• [Exercise objective]
Give the records again exactly as written. Leave out the pictures.

• [Exercise data]
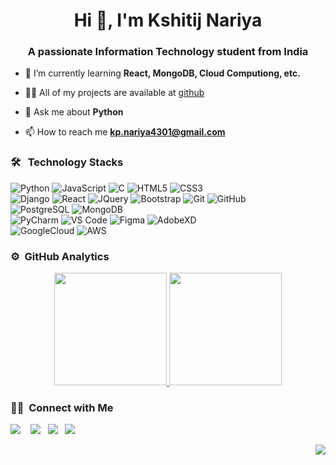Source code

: <h1 align="center">Hi 👋, I'm Kshitij Nariya</h1>
<h3 align="center">A passionate Information Technology student from India</h3>


- 🌱 I’m currently learning **React, MongoDB, Cloud Computiong, etc.**

- 👨‍💻 All of my projects are available at [github](https://github.com/kshitijnariya?tab=repositories)

- 💬 Ask me about **Python**

- 📫 How to reach me **kp.nariya4301@gmail.com**


### 🛠 &nbsp; Technology Stacks

![Python](http://img.shields.io/badge/-Python-3776AB?style=for-the-badge&logo=python&logoColor=ffffff)
![JavaScript](https://img.shields.io/badge/-JavaScript-%23F7DF1C?style=for-the-badge&logo=javascript&logoColor=000000&labelColor=%23F7DF1C&color=%23FFCE5A)
![C](https://img.shields.io/badge/-C-00599C?style=for-the-badge&logo=c&logoColor=white)
![HTML5](https://img.shields.io/badge/-HTML5-%23E44D27?style=for-the-badge&logo=html5&logoColor=ffffff)
![CSS3](https://img.shields.io/badge/-CSS3-%231572B6?style=for-the-badge&logo=css3)
<br>
![Django](https://img.shields.io/badge/django-0C4B33?style=for-the-badge&logo=django&logoColor=white)
![React](https://img.shields.io/badge/-React-61DBFB?style=for-the-badge&logo=react&logoColor=white)
![JQuery](https://img.shields.io/badge/jQuery-white?style=for-the-badge&logo=jquery&logoColor=0769AD)
![Bootstrap](https://img.shields.io/badge/bootstrap-6610f2?style=for-the-badge&logo=bootstrap&logoColor=white)
![Git](https://img.shields.io/badge/-Git-%23F05032?style=for-the-badge&logo=git&logoColor=%23ffffff)
![GitHub](https://img.shields.io/badge/-GitHub-181717?style=for-the-badge&logo=github)
<br>
![PostgreSQL](https://img.shields.io/badge/postgresql-336791?style=for-the-badge&logo=postgresql&logoColor=white)
![MongoDB](https://img.shields.io/badge/MongoDB-white?style=for-the-badge&logo=mongodb&logoColor=4EA94B)
<br>
![PyCharm](http://img.shields.io/badge/pycharm-%23F7DF1C?style=for-the-badge&logo=pycharm&logoColor=000000&labelColor=%2331c898&color=%2331c898)
![VS Code](http://img.shields.io/badge/-VS%20Code-007ACC?style=for-the-badge&logo=visual-studio-code&logoColor=ffffff)
![Figma](http://img.shields.io/badge/figma-2c2c2c?style=for-the-badge&logo=figma&logoColor=white)
![AdobeXD](http://img.shields.io/badge/adobexd-ff61f6?style=for-the-badge&logo=adobexd&logoColor=470137)
<br>
![GoogleCloud](http://img.shields.io/badge/googlecloud-white?style=for-the-badge&logo=googlecloud&logoColor=1a73e8)
![AWS](http://img.shields.io/badge/aws-232f3e?style=for-the-badge&logo=amazon&logoColor=ff9d00)
<br>

### ⚙️ &nbsp;GitHub Analytics

<p align="center">
<a href="https://github.com/kshitijnariya">
  <img height="180em" src="https://github-readme-stats-eight-theta.vercel.app/api?username=kshitijnariya&show_icons=true&theme=algolia&include_all_commits=true&count_private=true"/>
  <img height="180em" src="https://github-readme-stats-eight-theta.vercel.app/api/top-langs/?username=kshitijnariya&layout=compact&langs_count=8&theme=algolia"/>
</a>
</p>

### 🤝🏻 &nbsp;Connect with Me

<p>
<a href="https://in.linkedin.com/in/kshitijnariya"><img src="https://img.shields.io/badge/-kshitijnariya-0077B5?style=social&logo=Linkedin&logoColor=0077B5"/></a>
  &nbsp;&nbsp;
<a href="https://twitter.com/kshitijnariya"><img src="https://img.shields.io/badge/-kshitijnariya-1d9bf0?style=social&logo=Twitter&logoColor=1d9bf0"/></a>&nbsp;&nbsp;
<a href="https://dribbble.com/kshitijnariya"><img src="https://img.shields.io/badge/-kshitijnariya-ea4c89?style=social&logo=dribbble&logoColor=ea4c89"/></a>&nbsp;&nbsp;
<a href="https://hackerrank.com/kshitijnariya"><img src="https://img.shields.io/badge/-kshitijnariya-0e141e?style=social&logo=hackerrank&logoColor=1ba94c"/></a>&nbsp;&nbsp;
</p>
<p align="right">
  <img src="https://komarev.com/ghpvc/?username=kshitijnariya&color=white&style=social">
</p>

• [Expected output]
Source code

: <h1 align="center">Hi 👋, I'm Kshitij Nariya</h1>
<h3 align="center">A passionate Information Technology student from India</h3>


- 🌱 I’m currently learning **React, MongoDB, Cloud Computiong, etc.**

- 👨‍💻 All of my projects are available at [github](https://github.com/kshitijnariya?tab=repositories)

- 💬 Ask me about **Python**

- 📫 How to reach me **kp.nariya4301@gmail.com**


### 🛠 &nbsp; Technology Stacks

![Python](http://img.shields.io/badge/-Python-3776AB?style=for-the-badge&logo=python&logoColor=ffffff)
![JavaScript](https://img.shields.io/badge/-JavaScript-%23F7DF1C?style=for-the-badge&logo=javascript&logoColor=000000&labelColor=%23F7DF1C&color=%23FFCE5A)
![C](https://img.shields.io/badge/-C-00599C?style=for-the-badge&logo=c&logoColor=white)
![HTML5](https://img.shields.io/badge/-HTML5-%23E44D27?style=for-the-badge&logo=html5&logoColor=ffffff)
![CSS3](https://img.shields.io/badge/-CSS3-%231572B6?style=for-the-badge&logo=css3)
<br>
![Django](https://img.shields.io/badge/django-0C4B33?style=for-the-badge&logo=django&logoColor=white)
![React](https://img.shields.io/badge/-React-61DBFB?style=for-the-badge&logo=react&logoColor=white)
![JQuery](https://img.shields.io/badge/jQuery-white?style=for-the-badge&logo=jquery&logoColor=0769AD)
![Bootstrap](https://img.shields.io/badge/bootstrap-6610f2?style=for-the-badge&logo=bootstrap&logoColor=white)
![Git](https://img.shields.io/badge/-Git-%23F05032?style=for-the-badge&logo=git&logoColor=%23ffffff)
![GitHub](https://img.shields.io/badge/-GitHub-181717?style=for-the-badge&logo=github)
<br>
![PostgreSQL](https://img.shields.io/badge/postgresql-336791?style=for-the-badge&logo=postgresql&logoColor=white)
![MongoDB](https://img.shields.io/badge/MongoDB-white?style=for-the-badge&logo=mongodb&logoColor=4EA94B)
<br>
![PyCharm](http://img.shields.io/badge/pycharm-%23F7DF1C?style=for-the-badge&logo=pycharm&logoColor=000000&labelColor=%2331c898&color=%2331c898)
![VS Code](http://img.shields.io/badge/-VS%20Code-007ACC?style=for-the-badge&logo=visual-studio-code&logoColor=ffffff)
![Figma](http://img.shields.io/badge/figma-2c2c2c?style=for-the-badge&logo=figma&logoColor=white)
![AdobeXD](http://img.shields.io/badge/adobexd-ff61f6?style=for-the-badge&logo=adobexd&logoColor=470137)
<br>
![GoogleCloud](http://img.shields.io/badge/googlecloud-white?style=for-the-badge&logo=googlecloud&logoColor=1a73e8)
![AWS](http://img.shields.io/badge/aws-232f3e?style=for-the-badge&logo=amazon&logoColor=ff9d00)
<br>

### ⚙️ &nbsp;GitHub Analytics

<p align="center">
<a href="https://github.com/kshitijnariya">
  <img height="180em" src="https://github-readme-stats-eight-theta.vercel.app/api?username=kshitijnariya&show_icons=true&theme=algolia&include_all_commits=true&count_private=true"/>
  <img height="180em" src="https://github-readme-stats-eight-theta.vercel.app/api/top-langs/?username=kshitijnariya&layout=compact&langs_count=8&theme=algolia"/>
</a>
</p>

### 🤝🏻 &nbsp;Connect with Me

<p>
<a href="https://in.linkedin.com/in/kshitijnariya"><img src="https://img.shields.io/badge/-kshitijnariya-0077B5?style=social&logo=Linkedin&logoColor=0077B5"/></a>
  &nbsp;&nbsp;
<a href="https://twitter.com/kshitijnariya"><img src="https://img.shields.io/badge/-kshitijnariya-1d9bf0?style=social&logo=Twitter&logoColor=1d9bf0"/></a>&nbsp;&nbsp;
<a href="https://dribbble.com/kshitijnariya"><img src="https://img.shields.io/badge/-kshitijnariya-ea4c89?style=social&logo=dribbble&logoColor=ea4c89"/></a>&nbsp;&nbsp;
<a href="https://hackerrank.com/kshitijnariya"><img src="https://img.shields.io/badge/-kshitijnariya-0e141e?style=social&logo=hackerrank&logoColor=1ba94c"/></a>&nbsp;&nbsp;
</p>
<p align="right">
  <img src="https://komarev.com/ghpvc/?username=kshitijnariya&color=white&style=social">
</p>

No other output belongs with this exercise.